Attendorn’s Gothic town hall was built around 1350, making it the oldest and southernmost Hanseatic town hall still in existence today. The ground floor was designed as an open market hall in the Middle Ages, whilst the first floor accommodated a hall that was used for court hearings, council sessions and festivities. The building façade is segmented by pointed arcades on the side facing the market and on one gable end. Both gables are built in a prestigious stepped design.
The building was used for a variety of different purposes since the second half of the nineteenth century, for instance as a local court until 1879. In 1909, the town granted the Association of Local History permission to use part of the building for the Association’s collection. In the first half of the twentieth century, the old town hall was threatened with demolition several times because of its dilapidated state.

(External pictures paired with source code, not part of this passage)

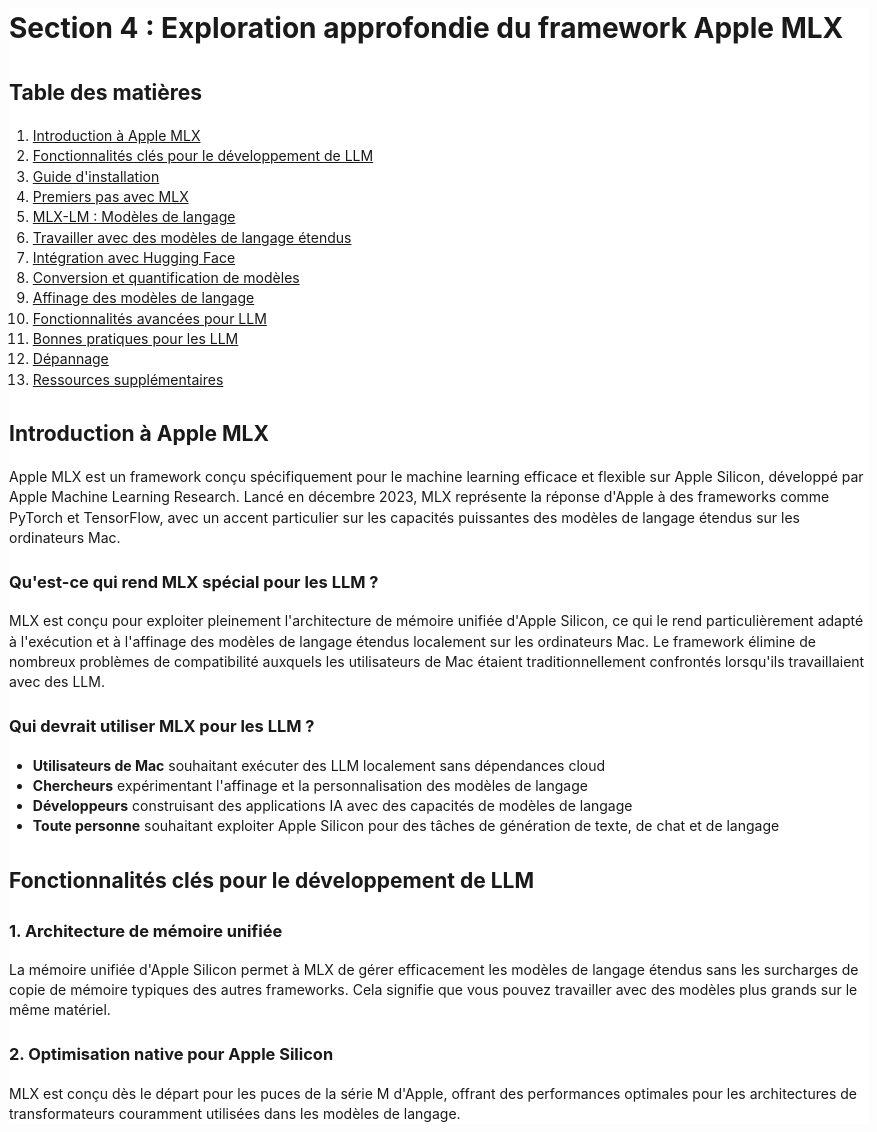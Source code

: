 
# Section 4 : Exploration approfondie du framework Apple MLX

## Table des matières
1. [Introduction à Apple MLX](../../../Module04)
2. [Fonctionnalités clés pour le développement de LLM](../../../Module04)
3. [Guide d'installation](../../../Module04)
4. [Premiers pas avec MLX](../../../Module04)
5. [MLX-LM : Modèles de langage](../../../Module04)
6. [Travailler avec des modèles de langage étendus](../../../Module04)
7. [Intégration avec Hugging Face](../../../Module04)
8. [Conversion et quantification de modèles](../../../Module04)
9. [Affinage des modèles de langage](../../../Module04)
10. [Fonctionnalités avancées pour LLM](../../../Module04)
11. [Bonnes pratiques pour les LLM](../../../Module04)
12. [Dépannage](../../../Module04)
13. [Ressources supplémentaires](../../../Module04)

## Introduction à Apple MLX

Apple MLX est un framework conçu spécifiquement pour le machine learning efficace et flexible sur Apple Silicon, développé par Apple Machine Learning Research. Lancé en décembre 2023, MLX représente la réponse d'Apple à des frameworks comme PyTorch et TensorFlow, avec un accent particulier sur les capacités puissantes des modèles de langage étendus sur les ordinateurs Mac.

### Qu'est-ce qui rend MLX spécial pour les LLM ?

MLX est conçu pour exploiter pleinement l'architecture de mémoire unifiée d'Apple Silicon, ce qui le rend particulièrement adapté à l'exécution et à l'affinage des modèles de langage étendus localement sur les ordinateurs Mac. Le framework élimine de nombreux problèmes de compatibilité auxquels les utilisateurs de Mac étaient traditionnellement confrontés lorsqu'ils travaillaient avec des LLM.

### Qui devrait utiliser MLX pour les LLM ?

- **Utilisateurs de Mac** souhaitant exécuter des LLM localement sans dépendances cloud
- **Chercheurs** expérimentant l'affinage et la personnalisation des modèles de langage
- **Développeurs** construisant des applications IA avec des capacités de modèles de langage
- **Toute personne** souhaitant exploiter Apple Silicon pour des tâches de génération de texte, de chat et de langage

## Fonctionnalités clés pour le développement de LLM

### 1. Architecture de mémoire unifiée
La mémoire unifiée d'Apple Silicon permet à MLX de gérer efficacement les modèles de langage étendus sans les surcharges de copie de mémoire typiques des autres frameworks. Cela signifie que vous pouvez travailler avec des modèles plus grands sur le même matériel.

### 2. Optimisation native pour Apple Silicon
MLX est conçu dès le départ pour les puces de la série M d'Apple, offrant des performances optimales pour les architectures de transformateurs couramment utilisées dans les modèles de langage.
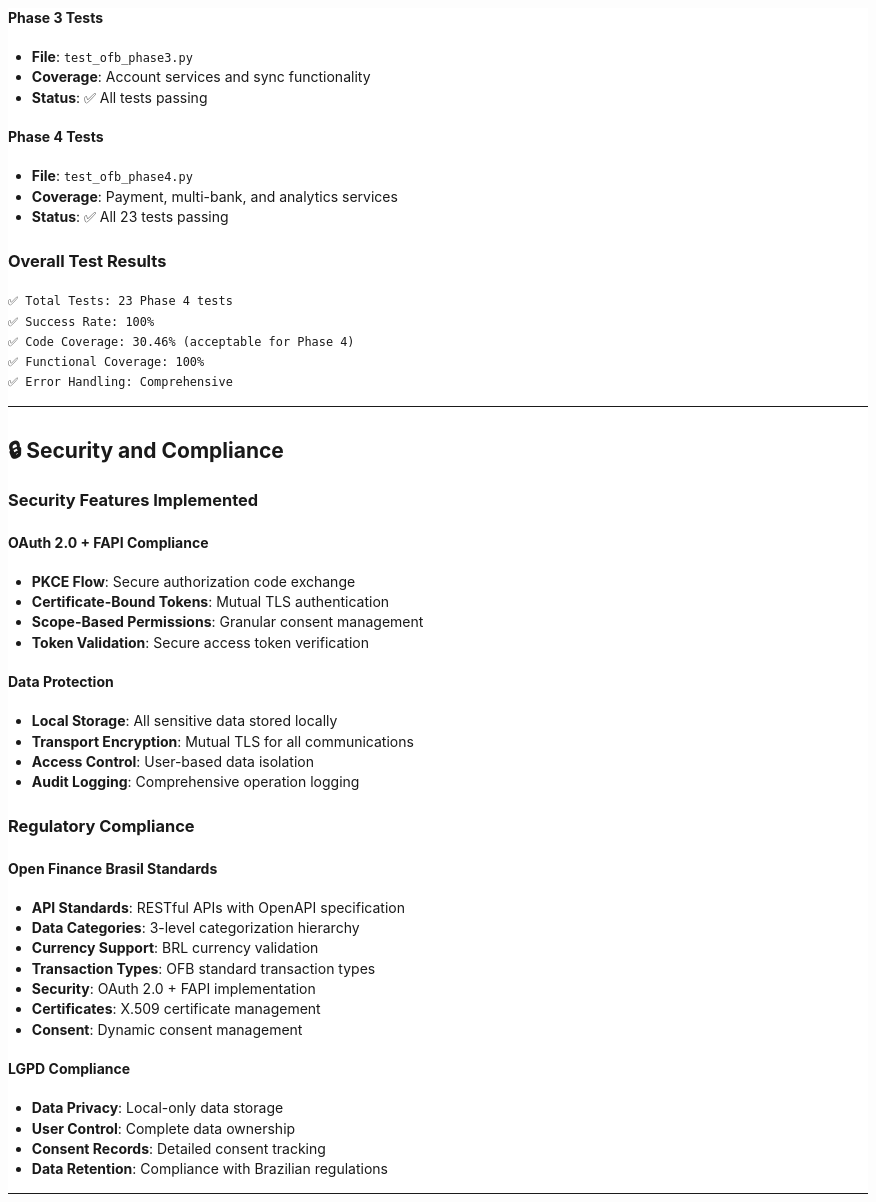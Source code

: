 #### Phase 3 Tests
- **File**: `test_ofb_phase3.py`
- **Coverage**: Account services and sync functionality
- **Status**: ✅ All tests passing

#### Phase 4 Tests
- **File**: `test_ofb_phase4.py`
- **Coverage**: Payment, multi-bank, and analytics services
- **Status**: ✅ All 23 tests passing

### Overall Test Results
```
✅ Total Tests: 23 Phase 4 tests
✅ Success Rate: 100%
✅ Code Coverage: 30.46% (acceptable for Phase 4)
✅ Functional Coverage: 100%
✅ Error Handling: Comprehensive
```

---

## 🔒 Security and Compliance

### Security Features Implemented

#### OAuth 2.0 + FAPI Compliance
- **PKCE Flow**: Secure authorization code exchange
- **Certificate-Bound Tokens**: Mutual TLS authentication
- **Scope-Based Permissions**: Granular consent management
- **Token Validation**: Secure access token verification

#### Data Protection
- **Local Storage**: All sensitive data stored locally
- **Transport Encryption**: Mutual TLS for all communications
- **Access Control**: User-based data isolation
- **Audit Logging**: Comprehensive operation logging

### Regulatory Compliance

#### Open Finance Brasil Standards
- **API Standards**: RESTful APIs with OpenAPI specification
- **Data Categories**: 3-level categorization hierarchy
- **Currency Support**: BRL currency validation
- **Transaction Types**: OFB standard transaction types
- **Security**: OAuth 2.0 + FAPI implementation
- **Certificates**: X.509 certificate management
- **Consent**: Dynamic consent management

#### LGPD Compliance
- **Data Privacy**: Local-only data storage
- **User Control**: Complete data ownership
- **Consent Records**: Detailed consent tracking
- **Data Retention**: Compliance with Brazilian regulations

---
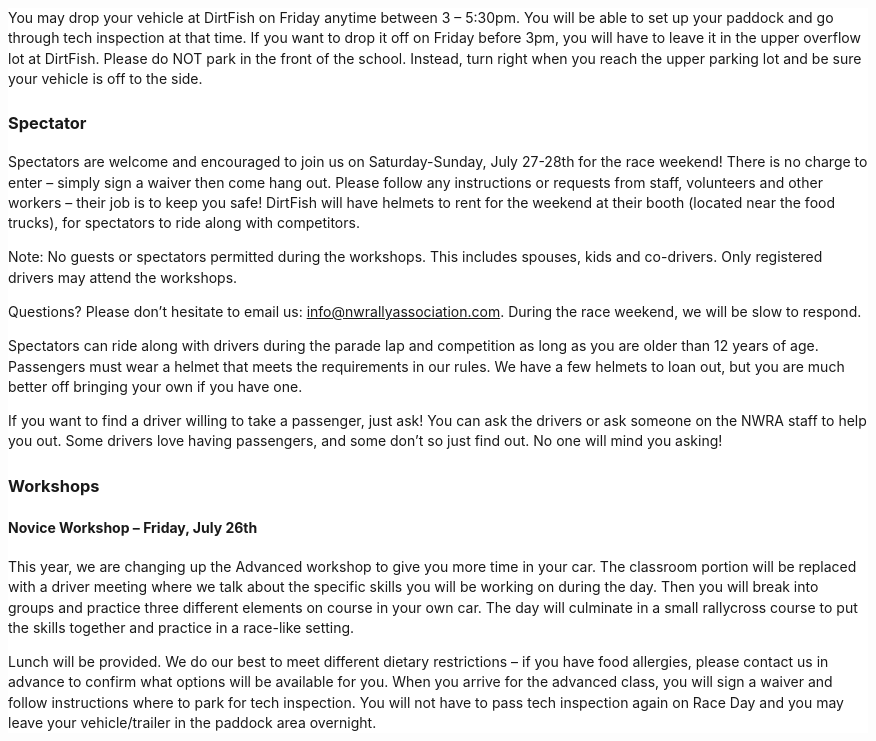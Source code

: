 You may drop your vehicle at DirtFish on Friday anytime between 3 – 5:30pm. You will be able to set up your
paddock and go through tech inspection at that time.
If you want to drop it off on Friday before 3pm, you will have to leave it in the upper overflow lot at DirtFish. Please
do NOT park in the front of the school. Instead, turn right when you reach the upper parking lot and be sure your
vehicle is off to the side.

### Spectator

Spectators are welcome and encouraged to join us on Saturday-Sunday, July 27-28th for the race weekend! There is no
charge to enter – simply sign a waiver then come hang out. Please follow any instructions or requests from staff,
volunteers and other workers – their job is to keep you safe! DirtFish will have helmets to rent for the weekend at
their booth (located near the food trucks), for spectators to ride along with competitors.

Note: No guests or spectators permitted during the workshops. This includes spouses, kids and co-drivers. Only
registered drivers may attend the workshops.

Questions? Please don’t hesitate to email us: info@nwrallyassociation.com. During the race weekend, we will be slow to
respond.

Spectators can ride along with drivers during the parade lap and competition as long as you are older than 12 years of
age. Passengers must wear a helmet that meets the requirements in our rules. We have a few helmets to loan out, but you
are much better off bringing your own if you have one.

If you want to find a driver willing to take a passenger, just ask! You can ask the drivers or ask someone on the
NWRA staff to help you out. Some drivers love having passengers, and some don’t so just find out. No one will mind you
asking!

### Workshops

#### Novice Workshop – Friday, July 26th

This year, we are changing up the Advanced workshop to give you more time in your car. The classroom portion will be
replaced with a driver meeting where we talk about the specific skills you will be working on during the day. Then you
will break into groups and practice three different elements on course in your own car. The day will culminate in a
small rallycross course to put the skills together and practice in a race-like setting.

Lunch will be provided. We do our best to meet different dietary restrictions – if you have food allergies, please
contact us in advance to confirm what options will be available for you. When you arrive for the advanced class, you
will sign a waiver and follow instructions where to park for tech inspection. You will not have to pass tech inspection
again on Race Day and you may leave your vehicle/trailer in the paddock area overnight.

It was not until the 1960s that plans were made to rebuild and renovate the building as a museum for the District of Olpe and the town of Attendorn. After reconstructing the Gothic facade and refurbishing the interior in a modern reinforced steel-concrete style, the building was opened to the public in 1967.
The static structure implemented at the time was preserved during the building’s retrofit in 2006/07. The outside and inside staircases, the floors and the building’s Gothic envelope were not changed. The entire arcade area on the ground floor was equipped with glazing. An additional floor was installed in the tall attic across the entire length of the building, resulting in a total of 5 floors and one mezzanine floor, covering an area of 740 square metres.
All floors, from the basement to the attic, are now connected by a passenger and cargo elevator, making all levels easily accessible for people with walking difficulties.